The answer is intriguing and not at all understandable from a classical viewpoint.
While quantum uncertainty does allow certain degree of freedom that makes absorption possible over a range of frequencies, it does so at a cost to our usual concepts of locality. Specifically, every such event "entangles" the emission and absorption of the photon into single quantum event, no matter how separated the events may appear to be in ordinary clock time.
When I say "entangle" I mean the word in exactly the same somewhat mysterious way it is used by people describing quantum computation. Entanglement is a bit of physics that crosses ordinary boundaries of space and time in very odd ways, but some aspect of it is always involved in quantum events.
How odd? Well, if you live in the Northern hemisphere try this some night: Figure out where the Andromeda Galaxy is, and go out and look at it. So: did you see it?
If so, you just ensured that the frequencies (energies) of every photon you saw is now exactly balanced in the unforgiving conservation books of the universe with the formerly uncertain energies of photon emission events that took place roughly 2.5 million years ago. This balancing in a quite real sense did not occur until you took a look at the Andromeda galaxy and forced those photons to give up their former uncertainty. That's how all entanglement works: The wave function remains open and uncertain until a firm detection occurs, then suddenly and frankly rather magically, everything balances out.
And all this time you thought there was nothing particularly strange about ordinary light-based vision, yes?
Notice, however, that this third entanglement-enabled form of photon reception flexibility only works within the constraints of the photon's wave function.

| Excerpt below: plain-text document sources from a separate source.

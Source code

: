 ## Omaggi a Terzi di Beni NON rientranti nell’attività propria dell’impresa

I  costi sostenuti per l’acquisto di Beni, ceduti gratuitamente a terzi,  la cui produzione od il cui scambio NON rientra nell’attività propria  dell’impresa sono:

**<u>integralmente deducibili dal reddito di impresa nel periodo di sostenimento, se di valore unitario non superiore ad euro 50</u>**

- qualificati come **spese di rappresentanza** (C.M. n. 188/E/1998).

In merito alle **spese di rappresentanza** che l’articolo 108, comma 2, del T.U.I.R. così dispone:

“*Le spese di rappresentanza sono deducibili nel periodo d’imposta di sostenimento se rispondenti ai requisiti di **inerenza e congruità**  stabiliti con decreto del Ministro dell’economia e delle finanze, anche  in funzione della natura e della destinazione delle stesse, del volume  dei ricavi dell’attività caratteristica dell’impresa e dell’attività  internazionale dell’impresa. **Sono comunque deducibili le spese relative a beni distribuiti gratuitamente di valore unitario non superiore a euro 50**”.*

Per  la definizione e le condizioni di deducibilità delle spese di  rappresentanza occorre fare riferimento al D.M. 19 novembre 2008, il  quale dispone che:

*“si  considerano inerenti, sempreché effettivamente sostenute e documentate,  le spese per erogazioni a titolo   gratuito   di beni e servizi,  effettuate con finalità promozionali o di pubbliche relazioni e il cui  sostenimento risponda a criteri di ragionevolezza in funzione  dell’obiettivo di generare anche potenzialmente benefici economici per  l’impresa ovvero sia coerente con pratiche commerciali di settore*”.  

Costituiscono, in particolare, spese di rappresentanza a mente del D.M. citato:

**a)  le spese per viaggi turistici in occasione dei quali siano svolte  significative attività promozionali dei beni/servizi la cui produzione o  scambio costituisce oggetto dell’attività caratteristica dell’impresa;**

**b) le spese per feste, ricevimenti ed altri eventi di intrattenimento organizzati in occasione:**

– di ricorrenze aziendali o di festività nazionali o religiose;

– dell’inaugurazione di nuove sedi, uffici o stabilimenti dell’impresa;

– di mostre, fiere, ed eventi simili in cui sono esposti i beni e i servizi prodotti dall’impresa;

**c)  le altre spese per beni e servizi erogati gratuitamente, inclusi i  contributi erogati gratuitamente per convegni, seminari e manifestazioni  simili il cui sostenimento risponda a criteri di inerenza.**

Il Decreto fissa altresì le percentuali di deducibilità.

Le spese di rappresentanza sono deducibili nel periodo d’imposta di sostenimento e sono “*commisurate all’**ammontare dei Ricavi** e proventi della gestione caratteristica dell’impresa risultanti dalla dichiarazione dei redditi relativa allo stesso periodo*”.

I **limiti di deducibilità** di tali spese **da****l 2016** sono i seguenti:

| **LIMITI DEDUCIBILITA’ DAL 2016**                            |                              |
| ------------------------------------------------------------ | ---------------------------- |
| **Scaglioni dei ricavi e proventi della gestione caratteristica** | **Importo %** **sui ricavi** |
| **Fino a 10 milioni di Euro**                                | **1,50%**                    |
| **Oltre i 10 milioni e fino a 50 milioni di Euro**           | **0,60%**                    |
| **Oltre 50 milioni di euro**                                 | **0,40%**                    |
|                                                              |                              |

That observation suggests an experiment that is closely related to your original question, which is this: If you could make the wave function of the photon so tightly and narrowly defined that the slop enabled by entanglement no longer applies? Would your question about "zero probability" then apply, at least at the limit of a wave function with no uncertainty at all in it?
The answer is yes.
As it turns out, you can approximate that "no ambiguity left" limit in photon wave functions simply by increasing the energy of the photon. In particular, when you get up into the range of gamma photons, exact, "kick-free" absorption (versus emission) of a photon starts becoming a rare event indeed.

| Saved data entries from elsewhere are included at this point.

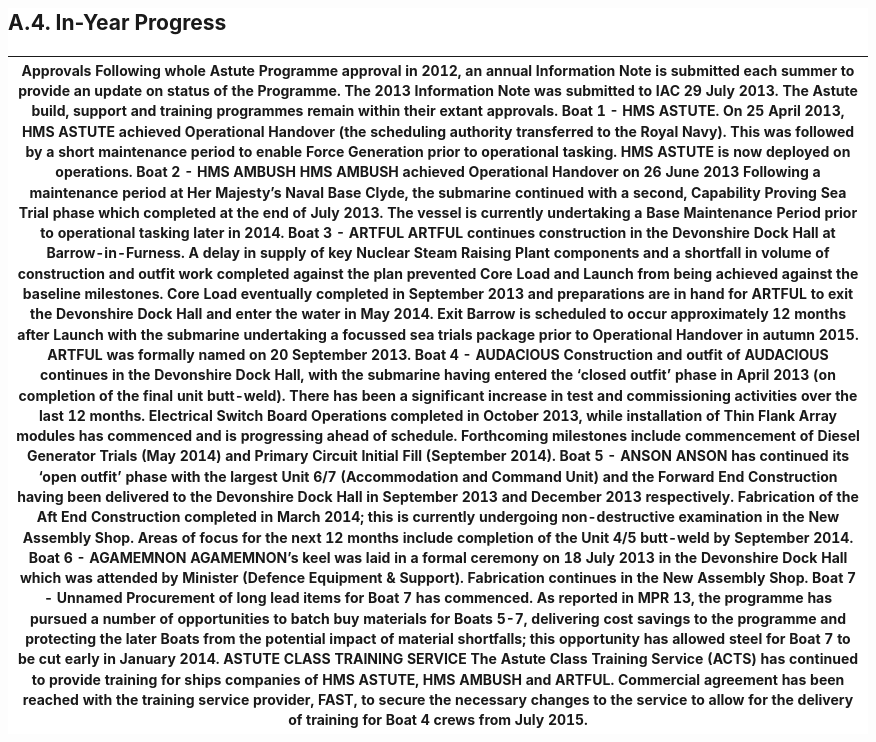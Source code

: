</tbody>
</table>

## A.4. In-Year Progress

<table>
<colgroup>
<col style="width: 100%" />
</colgroup>
<thead>
<tr>
<th>Approvals Following whole Astute Programme approval in 2012, an annual Information Note is submitted each summer to provide an update on status of the Programme. The 2013 Information Note was submitted to IAC 29 July 2013. The Astute build, support and training programmes remain within their extant approvals. Boat 1 - HMS ASTUTE. On 25 April 2013, HMS ASTUTE achieved Operational Handover (the scheduling authority transferred to the Royal Navy). This was followed by a short maintenance period to enable Force Generation prior to operational tasking. HMS ASTUTE is now deployed on operations. Boat 2 - HMS AMBUSH HMS AMBUSH achieved Operational Handover on 26 June 2013 Following a maintenance period at Her Majesty’s Naval Base Clyde, the submarine continued with a second, Capability Proving Sea Trial phase which completed at the end of July 2013. The vessel is currently undertaking a Base Maintenance Period prior to operational tasking later in 2014. Boat 3 - ARTFUL ARTFUL continues construction in the Devonshire Dock Hall at Barrow-in-Furness. A delay in supply of key Nuclear Steam Raising Plant components and a shortfall in volume of construction and outfit work completed against the plan prevented Core Load and Launch from being achieved against the baseline milestones. Core Load eventually completed in September 2013 and preparations are in hand for ARTFUL to exit the Devonshire Dock Hall and enter the water in May 2014. Exit Barrow is scheduled to occur approximately 12 months after Launch with the submarine undertaking a focussed sea trials package prior to Operational Handover in autumn 2015. ARTFUL was formally named on 20 September 2013. Boat 4 - AUDACIOUS Construction and outfit of AUDACIOUS continues in the Devonshire Dock Hall, with the submarine having entered the ‘closed outfit’ phase in April 2013 (on completion of the final unit butt-weld). There has been a significant increase in test and commissioning activities over the last 12 months. Electrical Switch Board Operations completed in October 2013, while installation of Thin Flank Array modules has commenced and is progressing ahead of schedule. Forthcoming milestones include commencement of Diesel Generator Trials (May 2014) and Primary Circuit Initial Fill (September 2014). Boat 5 - ANSON ANSON has continued its ‘open outfit’ phase with the largest Unit 6/7 (Accommodation and Command Unit) and the Forward End Construction having been delivered to the Devonshire Dock Hall in September 2013 and December 2013 respectively. Fabrication of the Aft End Construction completed in March 2014; this is currently undergoing non-destructive examination in the New Assembly Shop. Areas of focus for the next 12 months include completion of the Unit 4/5 butt-weld by September 2014. Boat 6 - AGAMEMNON AGAMEMNON’s keel was laid in a formal ceremony on 18 July 2013 in the Devonshire Dock Hall which was attended by Minister (Defence Equipment
&amp; Support). Fabrication continues in the New Assembly Shop. Boat 7 - Unnamed Procurement of long lead items for Boat 7 has commenced. As reported in MPR 13, the programme has pursued a number of opportunities to batch buy materials for Boats 5-7, delivering cost savings to the programme and protecting the later Boats from the potential impact of material shortfalls; this opportunity has allowed steel for Boat 7 to be cut early in January 2014. ASTUTE CLASS TRAINING SERVICE The Astute Class Training Service (ACTS) has continued to provide training for ships companies of HMS ASTUTE, HMS AMBUSH and ARTFUL. Commercial agreement has been reached with the training service provider, FAST, to secure the necessary changes to the service to allow for the delivery of training for Boat 4 crews from July 2015.</th>
</tr>
</thead>
<tbody>
</tbody>
</table>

This specificity of gamma photons can be demonstrated experimentally by using something called the Mössbauer effect, which is itself a beautiful and decidedly strange example of quantum effects impinging on everyday large-scale life. In Mössbauer, groups of atoms within ordinary chunks of elements at room temperature behave as if they were completely motionless. (How they do that is beyond the scope of this question, but it has to do with a novel form of Bose-Einstein condensation within the vibration modes of the atoms.)
The Mössbauer effect allows your question to be explored experimentally in an ordinary lab. One group of "motionless" gamma emitting atoms sends gamma rays to another "motionless" group of atoms that can absorb exactly that frequency of gamma photons. Next, you try messing with the frequencies of the gamma photons every so slightly by putting one of the groups of atoms into linear motion relative to the other one.

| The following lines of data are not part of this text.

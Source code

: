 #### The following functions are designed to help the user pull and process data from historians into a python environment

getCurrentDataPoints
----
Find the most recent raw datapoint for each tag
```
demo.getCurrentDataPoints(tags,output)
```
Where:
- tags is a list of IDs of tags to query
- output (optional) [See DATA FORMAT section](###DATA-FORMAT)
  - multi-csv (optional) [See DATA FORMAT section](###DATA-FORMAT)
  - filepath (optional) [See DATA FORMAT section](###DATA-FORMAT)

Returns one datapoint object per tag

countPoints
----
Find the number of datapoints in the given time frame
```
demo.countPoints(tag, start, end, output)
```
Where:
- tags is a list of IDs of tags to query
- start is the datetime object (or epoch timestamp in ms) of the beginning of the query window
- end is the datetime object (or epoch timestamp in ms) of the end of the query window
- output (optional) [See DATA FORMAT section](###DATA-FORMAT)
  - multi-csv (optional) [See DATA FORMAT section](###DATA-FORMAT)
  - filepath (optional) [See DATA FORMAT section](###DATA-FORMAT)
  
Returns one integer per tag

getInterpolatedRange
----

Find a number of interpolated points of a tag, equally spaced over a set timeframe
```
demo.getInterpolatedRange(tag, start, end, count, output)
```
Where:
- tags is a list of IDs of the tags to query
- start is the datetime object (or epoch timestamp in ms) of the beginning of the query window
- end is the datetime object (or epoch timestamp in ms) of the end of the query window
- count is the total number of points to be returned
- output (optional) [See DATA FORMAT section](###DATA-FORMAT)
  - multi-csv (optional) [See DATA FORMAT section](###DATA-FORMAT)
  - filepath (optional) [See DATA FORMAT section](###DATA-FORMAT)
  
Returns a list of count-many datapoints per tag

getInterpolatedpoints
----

The question then becomes this: How fast do you have to move one of the groups of atoms (which one doesn't matter) before the receiving group can no longer "see" the frequencies and absorb the gamma photons?
You might think that you'd have to go thousands of miles per hour to have such a profound effect on something as energetic as gamma rays, but it's the other way around! Even a tiny, tiny velocity of a centimeter or so per second is enough to cause a big drop in the level of absorption of the gamma photons.
And that is why your question really is an interesting one: Because you are right. While it takes some work to set it up and some pretty unusual effects to test it, in the end it really is vanishingly unlikely to get an exact match between the frequency emitted by one atom (or nucleus of an atom) and the frequency expectations of the absorbing atom. It is only through three compensating factors -- incomplete absorption, locally forgiving absorption, and quantum entanglement -- that you get the high levels of "practical" photon absorption that make the world as we know it possible.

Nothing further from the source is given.